FIG. 7 is a graph illustrating the average diameter of Flammulina filiformis hyphae dissolved in the mushroom mycelium-metal-organic compound solution prepared in Preparation Example 1 according to the present inventive concept. In FIG. 7, the x-axis represents the diameter of the hyphae, and the y-axis represents the number of hyphae.

As shown in FIG. 7, it can be seen that the Flammulina filiformis mycelium is primarily composed of hyphal filaments having diameters in the range of 0.5 to 1.0 μm, with an average diameter of approximately 0.9 μm.

Preparation Example 2

A crystalline structure comprising spherulites (Na103) was prepared in the same manner as in Preparation Example 1, except that mushroom mycelium was mixed into the metal-organic compound solution such that the weight ratio of metal (sodium) to mushroom mycelium was 1:3.

Preparation Example 3

A crystalline structure comprising spherulites was prepared as shown in FIG. 8a in the same manner as in Preparation Example 1, except that Ganoderma lucidum mycelium was used instead of Flammulina filiformis mycelium.

Preparation Example 4

A crystalline structure comprising spherulites was prepared as shown in FIG. 8b in the same manner as in Preparation Example 1, except that Tricholoma matsutake mycelium was used instead of Flammulina filiformis mycelium.

Preparation Example 5

A crystalline structure comprising spherulites was prepared as shown in FIG. 8c in the same manner as in Preparation Example 1, except that Hericium erinaceus mycelium was used instead of Flammulina filiformis mycelium.

Comparative Example 1

The metal-organic compound solution alone was uniformly coated on a slide glass using a doctor blade and then dried, and the spherulites (Na100) formed on the slide glass were observed.

Comparative Example 2

The procedure was carried out in the same manner as in Preparation Example 1, except that mushroom mycelium was mixed into the metal-organic compound solution such that the weight ratio of sodium to mushroom mycelium was 1:5, and the spherulites (Na105) formed on the slide glass were observed.

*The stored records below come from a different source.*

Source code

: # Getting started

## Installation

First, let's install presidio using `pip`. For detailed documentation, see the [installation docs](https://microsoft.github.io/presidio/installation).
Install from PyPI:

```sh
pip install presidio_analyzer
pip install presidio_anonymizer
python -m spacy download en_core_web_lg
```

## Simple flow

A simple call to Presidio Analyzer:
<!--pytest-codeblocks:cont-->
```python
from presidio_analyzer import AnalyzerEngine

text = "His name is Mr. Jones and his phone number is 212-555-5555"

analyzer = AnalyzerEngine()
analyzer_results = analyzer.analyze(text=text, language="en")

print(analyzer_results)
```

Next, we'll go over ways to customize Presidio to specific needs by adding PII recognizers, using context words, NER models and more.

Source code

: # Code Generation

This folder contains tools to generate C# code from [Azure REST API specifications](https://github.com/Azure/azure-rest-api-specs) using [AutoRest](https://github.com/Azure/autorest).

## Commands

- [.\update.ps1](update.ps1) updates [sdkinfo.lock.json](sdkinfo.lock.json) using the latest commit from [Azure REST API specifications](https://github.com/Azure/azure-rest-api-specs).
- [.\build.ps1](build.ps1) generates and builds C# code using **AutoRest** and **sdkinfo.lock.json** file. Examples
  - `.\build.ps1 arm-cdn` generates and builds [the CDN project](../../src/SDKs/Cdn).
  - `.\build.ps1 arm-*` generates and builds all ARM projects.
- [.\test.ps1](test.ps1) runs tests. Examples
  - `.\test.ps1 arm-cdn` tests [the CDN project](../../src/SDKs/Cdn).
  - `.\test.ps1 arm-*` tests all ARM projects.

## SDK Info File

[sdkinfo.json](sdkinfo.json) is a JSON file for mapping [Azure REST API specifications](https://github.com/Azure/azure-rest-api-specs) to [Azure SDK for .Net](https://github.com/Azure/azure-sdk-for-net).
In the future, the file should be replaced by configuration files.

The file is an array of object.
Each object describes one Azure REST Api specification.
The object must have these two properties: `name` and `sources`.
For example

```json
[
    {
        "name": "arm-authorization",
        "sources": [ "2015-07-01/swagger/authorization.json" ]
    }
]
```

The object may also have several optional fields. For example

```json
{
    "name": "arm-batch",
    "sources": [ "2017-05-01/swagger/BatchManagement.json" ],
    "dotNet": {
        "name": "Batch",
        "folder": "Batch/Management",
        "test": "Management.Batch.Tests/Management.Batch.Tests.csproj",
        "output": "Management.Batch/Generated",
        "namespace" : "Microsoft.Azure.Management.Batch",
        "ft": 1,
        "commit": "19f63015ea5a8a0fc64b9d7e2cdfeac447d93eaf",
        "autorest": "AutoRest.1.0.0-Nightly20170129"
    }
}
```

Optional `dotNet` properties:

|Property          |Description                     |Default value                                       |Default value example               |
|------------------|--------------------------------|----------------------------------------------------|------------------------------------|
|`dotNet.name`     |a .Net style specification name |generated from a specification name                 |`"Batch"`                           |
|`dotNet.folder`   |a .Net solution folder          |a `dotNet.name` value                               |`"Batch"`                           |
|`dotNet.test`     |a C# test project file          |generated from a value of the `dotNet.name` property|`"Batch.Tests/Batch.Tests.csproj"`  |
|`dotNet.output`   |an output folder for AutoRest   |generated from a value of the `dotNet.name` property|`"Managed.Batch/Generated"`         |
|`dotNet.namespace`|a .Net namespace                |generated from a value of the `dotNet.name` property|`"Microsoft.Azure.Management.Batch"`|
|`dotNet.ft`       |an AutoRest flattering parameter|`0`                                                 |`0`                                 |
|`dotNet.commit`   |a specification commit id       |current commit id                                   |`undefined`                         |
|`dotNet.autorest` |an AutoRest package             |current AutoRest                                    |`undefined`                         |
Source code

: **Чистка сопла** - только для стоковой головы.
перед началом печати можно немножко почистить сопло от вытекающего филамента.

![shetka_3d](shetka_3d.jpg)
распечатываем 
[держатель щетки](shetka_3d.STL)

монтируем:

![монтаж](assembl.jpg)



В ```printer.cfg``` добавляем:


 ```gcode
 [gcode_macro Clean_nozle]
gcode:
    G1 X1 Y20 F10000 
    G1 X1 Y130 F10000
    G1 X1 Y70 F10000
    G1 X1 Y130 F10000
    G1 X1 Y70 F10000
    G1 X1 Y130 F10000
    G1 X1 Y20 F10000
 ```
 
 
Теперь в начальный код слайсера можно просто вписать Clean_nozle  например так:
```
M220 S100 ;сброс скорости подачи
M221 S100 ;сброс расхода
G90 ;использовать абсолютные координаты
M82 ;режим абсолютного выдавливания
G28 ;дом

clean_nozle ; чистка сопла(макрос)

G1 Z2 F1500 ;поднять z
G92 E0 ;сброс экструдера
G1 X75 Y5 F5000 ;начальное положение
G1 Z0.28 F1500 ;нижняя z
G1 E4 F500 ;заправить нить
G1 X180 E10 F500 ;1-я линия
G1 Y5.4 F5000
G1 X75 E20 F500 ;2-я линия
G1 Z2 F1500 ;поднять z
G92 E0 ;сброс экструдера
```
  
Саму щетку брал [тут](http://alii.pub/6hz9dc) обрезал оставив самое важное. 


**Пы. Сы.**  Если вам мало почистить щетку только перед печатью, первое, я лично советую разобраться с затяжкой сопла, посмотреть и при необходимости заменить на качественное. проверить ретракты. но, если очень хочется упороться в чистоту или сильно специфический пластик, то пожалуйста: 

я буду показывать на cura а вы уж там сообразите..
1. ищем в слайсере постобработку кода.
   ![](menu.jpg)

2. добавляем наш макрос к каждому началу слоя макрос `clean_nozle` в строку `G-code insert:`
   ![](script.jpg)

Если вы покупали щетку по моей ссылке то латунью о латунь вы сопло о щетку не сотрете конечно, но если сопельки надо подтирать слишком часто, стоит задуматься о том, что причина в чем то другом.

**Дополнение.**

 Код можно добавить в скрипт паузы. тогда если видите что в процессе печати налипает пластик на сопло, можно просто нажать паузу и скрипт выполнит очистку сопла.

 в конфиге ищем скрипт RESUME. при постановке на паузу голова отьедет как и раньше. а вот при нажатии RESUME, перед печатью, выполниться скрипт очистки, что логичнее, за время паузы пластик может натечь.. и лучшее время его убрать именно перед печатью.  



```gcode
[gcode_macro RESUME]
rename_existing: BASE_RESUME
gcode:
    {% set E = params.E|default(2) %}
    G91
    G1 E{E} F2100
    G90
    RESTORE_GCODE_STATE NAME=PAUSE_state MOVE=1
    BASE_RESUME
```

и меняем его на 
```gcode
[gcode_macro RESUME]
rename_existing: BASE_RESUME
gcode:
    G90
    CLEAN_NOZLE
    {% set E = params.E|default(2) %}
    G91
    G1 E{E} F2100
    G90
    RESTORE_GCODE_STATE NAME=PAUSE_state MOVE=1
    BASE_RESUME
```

Experimental Example 1: Selection of Optimal Solvent for Formation of Spherulites

To select a solvent capable of dissolving the mushroom mycelium for the formation of a spherulitic crystalline structure comprising mushroom mycelium according to the present inventive concept, the following experiment was performed.

Specifically, mushroom mycelium was dispersed in various solvents, such as water, ethanol, DMF, HCl, HFIP (Hexafluoroisopropanol), and a metal-organic compound solution (sodium naphthalide (NaNP) in DMAc), and the dispersibility of the mushroom mycelium was observed and illustrated in FIG. 9.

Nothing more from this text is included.